What to work on —
Exact copy, no pictures: reproduce every record below as it stands.

Dataset entries —

++++

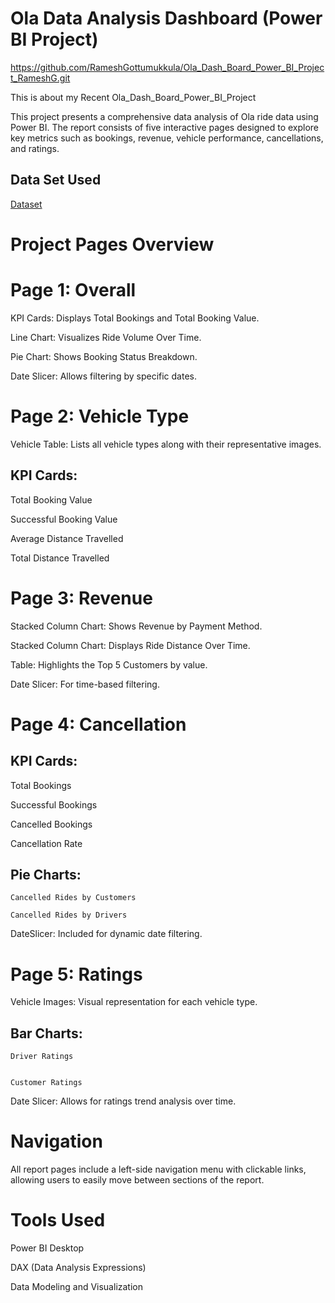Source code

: # Ola Data Analysis Dashboard (Power BI Project)
https://github.com/RameshGottumukkula/Ola_Dash_Board_Power_BI_Project_RameshG.git

This is about my Recent Ola_Dash_Board_Power_BI_Project

This project presents a comprehensive data analysis of Ola ride data using Power BI. The report consists of five interactive pages designed to explore key metrics such as bookings, revenue, vehicle performance, cancellations, and ratings.

## Data Set Used

<a href="https://github.com/RameshGottumukkula/Ola_Dash_Board_Power_BI_Project_RameshG/blob/main/Bookings-100000-Rows.xlsx">Dataset</a>



# Project Pages Overview

# Page 1: Overall

KPI Cards: Displays Total Bookings and Total Booking Value.

Line Chart: Visualizes Ride Volume Over Time.

Pie Chart: Shows Booking Status Breakdown.

Date Slicer: Allows filtering by specific dates.

# Page 2: Vehicle Type

Vehicle Table: Lists all vehicle types along with their representative images.

## KPI Cards:

Total Booking Value

Successful Booking Value

Average Distance Travelled

Total Distance Travelled

# Page 3: Revenue

Stacked Column Chart: Shows Revenue by Payment Method.

Stacked Column Chart: Displays Ride Distance Over Time.

Table: Highlights the Top 5 Customers by value.

Date Slicer: For time-based filtering.

# Page 4: Cancellation

## KPI Cards:

  Total Bookings
  
  Successful Bookings
  
  Cancelled Bookings
  
  Cancellation Rate

## Pie Charts:

    Cancelled Rides by Customers
    
    Cancelled Rides by Drivers

DateSlicer: Included for dynamic date filtering.

# Page 5: Ratings

  Vehicle Images: Visual representation for each vehicle type.
  
  ## Bar Charts:
  
    Driver Ratings
    
    
    Customer Ratings
  
  Date Slicer: Allows for ratings trend analysis over time.

# Navigation
  
  All report pages include a left-side navigation menu with clickable links, allowing users to easily move between sections of the report.

# Tools Used
  
  Power BI Desktop
  
  DAX (Data Analysis Expressions)
  
  Data Modeling and Visualization
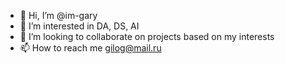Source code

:- 👋 Hi, I’m @im-gary
- 👀 I’m interested in DA, DS, AI
- 💞️ I’m looking to collaborate on projects based on my interests
- 📫 How to reach me gilog@mail.ru

<!---
im-gary/im-gary is a ✨ special ✨ repository because its `README.md` (this file) appears on your GitHub profile.
You can click the Preview link to take a look at your changes.
--->
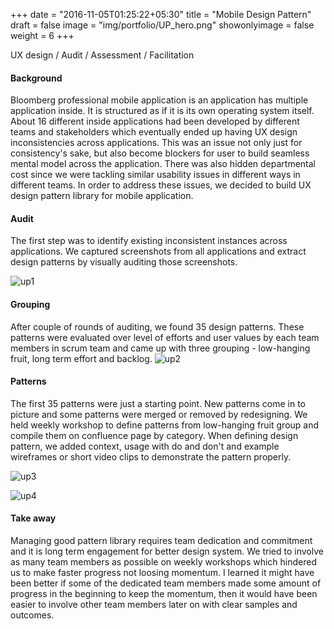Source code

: +++
date = "2016-11-05T01:25:22+05:30"
title = "Mobile Design Pattern"
draft = false
image = "img/portfolio/UP_hero.png"
showonlyimage = false
weight = 6
+++

UX design / Audit / Assessment / Facilitation
<!--more-->

#### Background
Bloomberg professional mobile application is an application has multiple application inside. It is structured as if it is its own operating system itself. About 16 different inside applications had been developed by different teams and stakeholders which eventually ended up having UX design inconsistencies across applications. This was an issue not only just for consistency's sake, but also become blockers for user to build seamless mental model across the application. There was also hidden departmental cost since we were tackling similar usability issues in different ways in different teams. In order to address these issues, we decided to build UX design pattern library for mobile application.

#### Audit
The first step was to identify existing inconsistent instances across applications. We captured screenshots from all applications and extract design patterns by visually auditing those screenshots.

![up1][1]

#### Grouping
After couple of rounds of auditing, we found 35 design patterns. These patterns were evaluated over level of efforts and user values by each team members in scrum team and came up with three grouping - low-hanging fruit, long term effort and backlog.
![up2][2]

#### Patterns
The first 35 patterns were just a starting point. New patterns come in to picture and some patterns were merged or removed by redesigning. We held weekly workshop to define patterns from low-hanging fruit group and compile them on confluence page by category. When defining design pattern, we added context, usage with do and don't and example wireframes or short video clips to demonstrate the pattern properly.

![up3][3]

![up4][4]

#### Take away
Managing good pattern library requires team dedication and commitment and it is long term engagement for better design system. We tried to involve as many team members as possible on weekly workshops which hindered us to make faster progress not loosing momentum. I learned it might have been better if some of the dedicated team members made some amount of progress in the beginning to keep the momentum, then it would have been easier to involve other team members later on with clear samples and outcomes.

[1]: /img/portfolio/UP1.png
[2]: /img/portfolio/UP2.png
[3]: /img/portfolio/UP3.png
[4]: /img/portfolio/UP4.png


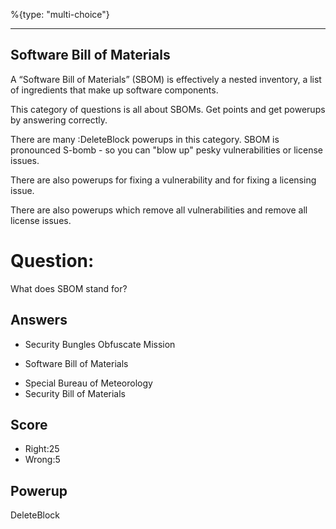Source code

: %{type: "multi-choice"}

---
## Software Bill of Materials
A “Software Bill of Materials” (SBOM) is
effectively a nested inventory,
a list of ingredients that make up
software components.

This category of questions is all
about SBOMs.
Get points and get powerups
by answering correctly.

There are many :DeleteBlock powerups
in this category.
SBOM is pronounced S-bomb -
so you can "blow up" pesky
vulnerabilities or license issues.

There are also powerups for
fixing a vulnerability
and for fixing a licensing issue.

There are also powerups which remove
all vulnerabilities and
remove all license issues.

# Question:
What does SBOM stand for?

## Answers
- Security Bungles Obfuscate Mission
* Software Bill of Materials
- Special Bureau of Meteorology
- Security Bill of Materials

## Score
- Right:25
- Wrong:5

## Powerup
DeleteBlock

++++

Written reply —
Source code

: # Ola Data Analysis Dashboard (Power BI Project)
https://github.com/RameshGottumukkula/Ola_Dash_Board_Power_BI_Project_RameshG.git

This is about my Recent Ola_Dash_Board_Power_BI_Project

This project presents a comprehensive data analysis of Ola ride data using Power BI. The report consists of five interactive pages designed to explore key metrics such as bookings, revenue, vehicle performance, cancellations, and ratings.

## Data Set Used

<a href="https://github.com/RameshGottumukkula/Ola_Dash_Board_Power_BI_Project_RameshG/blob/main/Bookings-100000-Rows.xlsx">Dataset</a>



# Project Pages Overview

# Page 1: Overall

KPI Cards: Displays Total Bookings and Total Booking Value.

Line Chart: Visualizes Ride Volume Over Time.

Pie Chart: Shows Booking Status Breakdown.

Date Slicer: Allows filtering by specific dates.

# Page 2: Vehicle Type

Vehicle Table: Lists all vehicle types along with their representative images.

## KPI Cards:

Total Booking Value

Successful Booking Value

Average Distance Travelled

Total Distance Travelled

# Page 3: Revenue

Stacked Column Chart: Shows Revenue by Payment Method.

Stacked Column Chart: Displays Ride Distance Over Time.

Table: Highlights the Top 5 Customers by value.

Date Slicer: For time-based filtering.

# Page 4: Cancellation

## KPI Cards:

  Total Bookings
  
  Successful Bookings
  
  Cancelled Bookings
  
  Cancellation Rate

## Pie Charts:

    Cancelled Rides by Customers
    
    Cancelled Rides by Drivers

DateSlicer: Included for dynamic date filtering.

# Page 5: Ratings

  Vehicle Images: Visual representation for each vehicle type.
  
  ## Bar Charts:
  
    Driver Ratings
    
    
    Customer Ratings
  
  Date Slicer: Allows for ratings trend analysis over time.

# Navigation
  
  All report pages include a left-side navigation menu with clickable links, allowing users to easily move between sections of the report.

# Tools Used
  
  Power BI Desktop
  
  DAX (Data Analysis Expressions)
  
  Data Modeling and Visualization
Source code

:- 👋 Hi, I’m @im-gary
- 👀 I’m interested in DA, DS, AI
- 💞️ I’m looking to collaborate on projects based on my interests
- 📫 How to reach me gilog@mail.ru

<!---
im-gary/im-gary is a ✨ special ✨ repository because its `README.md` (this file) appears on your GitHub profile.
You can click the Preview link to take a look at your changes.
--->
Source code

: +++
date = "2016-11-05T01:25:22+05:30"
title = "Mobile Design Pattern"
draft = false
image = "img/portfolio/UP_hero.png"
showonlyimage = false
weight = 6
+++

UX design / Audit / Assessment / Facilitation
<!--more-->

#### Background
Bloomberg professional mobile application is an application has multiple application inside. It is structured as if it is its own operating system itself. About 16 different inside applications had been developed by different teams and stakeholders which eventually ended up having UX design inconsistencies across applications. This was an issue not only just for consistency's sake, but also become blockers for user to build seamless mental model across the application. There was also hidden departmental cost since we were tackling similar usability issues in different ways in different teams. In order to address these issues, we decided to build UX design pattern library for mobile application.

#### Audit
The first step was to identify existing inconsistent instances across applications. We captured screenshots from all applications and extract design patterns by visually auditing those screenshots.

![up1][1]

#### Grouping
After couple of rounds of auditing, we found 35 design patterns. These patterns were evaluated over level of efforts and user values by each team members in scrum team and came up with three grouping - low-hanging fruit, long term effort and backlog.
![up2][2]

#### Patterns
The first 35 patterns were just a starting point. New patterns come in to picture and some patterns were merged or removed by redesigning. We held weekly workshop to define patterns from low-hanging fruit group and compile them on confluence page by category. When defining design pattern, we added context, usage with do and don't and example wireframes or short video clips to demonstrate the pattern properly.

![up3][3]

![up4][4]

#### Take away
Managing good pattern library requires team dedication and commitment and it is long term engagement for better design system. We tried to involve as many team members as possible on weekly workshops which hindered us to make faster progress not loosing momentum. I learned it might have been better if some of the dedicated team members made some amount of progress in the beginning to keep the momentum, then it would have been easier to involve other team members later on with clear samples and outcomes.

[1]: /img/portfolio/UP1.png
[2]: /img/portfolio/UP2.png
[3]: /img/portfolio/UP3.png
[4]: /img/portfolio/UP4.png


Source code

: %{type: "multi-choice"}

---
## Software Bill of Materials
A “Software Bill of Materials” (SBOM) is
effectively a nested inventory,
a list of ingredients that make up
software components.

This category of questions is all
about SBOMs.
Get points and get powerups
by answering correctly.

There are many :DeleteBlock powerups
in this category.
SBOM is pronounced S-bomb -
so you can "blow up" pesky
vulnerabilities or license issues.

There are also powerups for
fixing a vulnerability
and for fixing a licensing issue.

There are also powerups which remove
all vulnerabilities and
remove all license issues.

# Question:
What does SBOM stand for?

## Answers
- Security Bungles Obfuscate Mission
* Software Bill of Materials
- Special Bureau of Meteorology
- Security Bill of Materials

## Score
- Right:25
- Wrong:5

## Powerup
DeleteBlock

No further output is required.